Es ist nur eine kleine Gruppe von Überlebenden des Holocaust, die gestern beim Gedenken in Thüringen dabei sein kann. Jene, die die Verbrechen aus eigenem Erleben bezeugen, werden immer weniger. Umso wichtiger ist der uneingeschränkte und aufrichtige Respekt. Am gestrigen Gedenktag gilt er den ermordeten Juden Europas ebenso wie den Sinti und Roma, den Zeugen Jehovas, den Millionen Verschleppten, den Zwangsarbeitern und politischen Gefangenen, den Homosexuellen, Kranken und Menschen mit Behinderungen, über die Deutsche und ihre Helfershelfer im Nationalsozialismus Leid und Tod brachten.

Da ist es konsequent, dass Vertreter der AfD bei der Kranzniederlegung in der Gedenkstätte Buchenwald einmal mehr unerwünscht sind. Was ursprünglich für den Thüringer Parteichef Björn Höcke wegen dessen Dresdner Schandrede von 2017 galt, schließt inzwischen seine Parteikollegen ein. Begründet wird es mit der Einstellung des Parteiausschlussverfahrens gegen Höcke und fehlendem Widerspruch zu dessen diffamierenden Positionen in Sachen Erinnerungskultur.

„Ich höre den Ton und weiß, dass das im Krematorium endet“

Zudem entspricht der Ausschluss vom Gedenken den Empfindungen der Überlebenden.

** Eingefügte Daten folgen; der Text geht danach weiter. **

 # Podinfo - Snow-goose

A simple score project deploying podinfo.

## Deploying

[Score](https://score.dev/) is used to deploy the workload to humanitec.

Bertrand Herz, Ehrenpräsident des Internationalen Komitees Buchenwald-Dora und Kommandos, sagte seinerzeit: „Wir wehren uns gegen das Erscheinen von Verharmlosern beim Gedenken an der Stätte unseres Martyriums.“

Thüringer AfD-Vertreter haben nicht generell Hausverbot, so ein Gedenkstätten-Sprecher gestern. An anderen Tagen dürften sie beim Besuch der Ausstellungen begreifen, welche Konsequenzen Ausgrenzung und Herabwürdigung haben. Die Verbrechen mahnen die Nachgeborenen, aus der Geschichte zu lernen. Die 95-jährige Eva
Pusztai Fahidi, die durch die Hölle von Auschwitz ging, sagte kürzlich, sie befürchte, dass sich der Holocaust wiederholen werde.

Dass Überlebenden inzwischen immer häufiger solche Ängste und Zweifel kommen, ist ein Alarmzeichen.